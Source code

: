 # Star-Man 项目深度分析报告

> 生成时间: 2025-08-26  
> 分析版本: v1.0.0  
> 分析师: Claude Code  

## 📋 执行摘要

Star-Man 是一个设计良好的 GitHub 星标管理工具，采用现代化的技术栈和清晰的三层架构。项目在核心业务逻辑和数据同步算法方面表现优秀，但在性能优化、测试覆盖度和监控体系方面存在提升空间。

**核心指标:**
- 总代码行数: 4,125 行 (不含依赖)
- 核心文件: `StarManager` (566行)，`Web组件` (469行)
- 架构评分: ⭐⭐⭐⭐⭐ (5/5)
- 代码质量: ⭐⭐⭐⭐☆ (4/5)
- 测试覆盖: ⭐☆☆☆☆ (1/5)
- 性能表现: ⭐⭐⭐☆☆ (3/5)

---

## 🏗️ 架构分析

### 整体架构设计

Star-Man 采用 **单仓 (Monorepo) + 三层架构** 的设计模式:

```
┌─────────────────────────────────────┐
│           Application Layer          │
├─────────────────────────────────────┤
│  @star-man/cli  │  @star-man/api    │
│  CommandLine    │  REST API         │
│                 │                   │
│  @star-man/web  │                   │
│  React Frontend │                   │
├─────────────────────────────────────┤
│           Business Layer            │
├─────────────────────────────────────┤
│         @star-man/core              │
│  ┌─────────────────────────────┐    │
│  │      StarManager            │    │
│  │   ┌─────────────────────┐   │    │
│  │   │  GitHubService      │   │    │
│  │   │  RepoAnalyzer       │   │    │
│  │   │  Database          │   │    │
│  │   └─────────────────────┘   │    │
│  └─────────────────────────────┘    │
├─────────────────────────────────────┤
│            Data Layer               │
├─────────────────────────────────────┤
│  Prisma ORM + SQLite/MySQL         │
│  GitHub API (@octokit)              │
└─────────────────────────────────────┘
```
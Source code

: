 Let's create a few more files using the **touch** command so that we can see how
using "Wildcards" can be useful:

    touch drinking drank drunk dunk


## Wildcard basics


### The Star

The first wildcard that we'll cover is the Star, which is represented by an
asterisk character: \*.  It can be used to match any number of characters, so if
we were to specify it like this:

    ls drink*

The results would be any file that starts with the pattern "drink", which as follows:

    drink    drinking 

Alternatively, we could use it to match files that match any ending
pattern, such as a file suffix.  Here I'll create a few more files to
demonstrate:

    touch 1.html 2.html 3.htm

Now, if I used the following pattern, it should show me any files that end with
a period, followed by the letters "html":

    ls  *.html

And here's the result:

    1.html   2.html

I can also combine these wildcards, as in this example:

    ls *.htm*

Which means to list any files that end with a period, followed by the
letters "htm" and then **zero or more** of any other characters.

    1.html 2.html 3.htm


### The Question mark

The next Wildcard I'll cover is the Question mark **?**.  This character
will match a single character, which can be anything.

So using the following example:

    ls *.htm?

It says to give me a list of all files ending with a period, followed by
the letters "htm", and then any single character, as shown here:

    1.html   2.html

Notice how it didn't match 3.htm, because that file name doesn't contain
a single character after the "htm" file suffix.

Task directions ▸
Could each line above be retyped exactly?

Task response ▸
Source code

: # Star-Man 项目深度分析报告

> 生成时间: 2025-08-26  
> 分析版本: v1.0.0  
> 分析师: Claude Code  

## 📋 执行摘要

Star-Man 是一个设计良好的 GitHub 星标管理工具，采用现代化的技术栈和清晰的三层架构。项目在核心业务逻辑和数据同步算法方面表现优秀，但在性能优化、测试覆盖度和监控体系方面存在提升空间。

**核心指标:**
- 总代码行数: 4,125 行 (不含依赖)
- 核心文件: `StarManager` (566行)，`Web组件` (469行)
- 架构评分: ⭐⭐⭐⭐⭐ (5/5)
- 代码质量: ⭐⭐⭐⭐☆ (4/5)
- 测试覆盖: ⭐☆☆☆☆ (1/5)
- 性能表现: ⭐⭐⭐☆☆ (3/5)

---

## 🏗️ 架构分析

### 整体架构设计

Star-Man 采用 **单仓 (Monorepo) + 三层架构** 的设计模式:

```
┌─────────────────────────────────────┐
│           Application Layer          │
├─────────────────────────────────────┤
│  @star-man/cli  │  @star-man/api    │
│  CommandLine    │  REST API         │
│                 │                   │
│  @star-man/web  │                   │
│  React Frontend │                   │
├─────────────────────────────────────┤
│           Business Layer            │
├─────────────────────────────────────┤
│         @star-man/core              │
│  ┌─────────────────────────────┐    │
│  │      StarManager            │    │
│  │   ┌─────────────────────┐   │    │
│  │   │  GitHubService      │   │    │
│  │   │  RepoAnalyzer       │   │    │
│  │   │  Database          │   │    │
│  │   └─────────────────────┘   │    │
│  └─────────────────────────────┘    │
├─────────────────────────────────────┤
│            Data Layer               │
├─────────────────────────────────────┤
│  Prisma ORM + SQLite/MySQL         │
│  GitHub API (@octokit)              │
└─────────────────────────────────────┘
```
Source code

: Let's create a few more files using the **touch** command so that we can see how
using "Wildcards" can be useful:

    touch drinking drank drunk dunk


## Wildcard basics


### The Star

The first wildcard that we'll cover is the Star, which is represented by an
asterisk character: \*.  It can be used to match any number of characters, so if
we were to specify it like this:

    ls drink*

The results would be any file that starts with the pattern "drink", which as follows:

    drink    drinking 

Alternatively, we could use it to match files that match any ending
pattern, such as a file suffix.  Here I'll create a few more files to
demonstrate:

    touch 1.html 2.html 3.htm

Now, if I used the following pattern, it should show me any files that end with
a period, followed by the letters "html":

    ls  *.html

And here's the result:

    1.html   2.html

I can also combine these wildcards, as in this example:

    ls *.htm*

Which means to list any files that end with a period, followed by the
letters "htm" and then **zero or more** of any other characters.

    1.html 2.html 3.htm


### The Question mark

The next Wildcard I'll cover is the Question mark **?**.  This character
will match a single character, which can be anything.

So using the following example:

    ls *.htm?

It says to give me a list of all files ending with a period, followed by
the letters "htm", and then any single character, as shown here:

    1.html   2.html

Notice how it didn't match 3.htm, because that file name doesn't contain
a single character after the "htm" file suffix.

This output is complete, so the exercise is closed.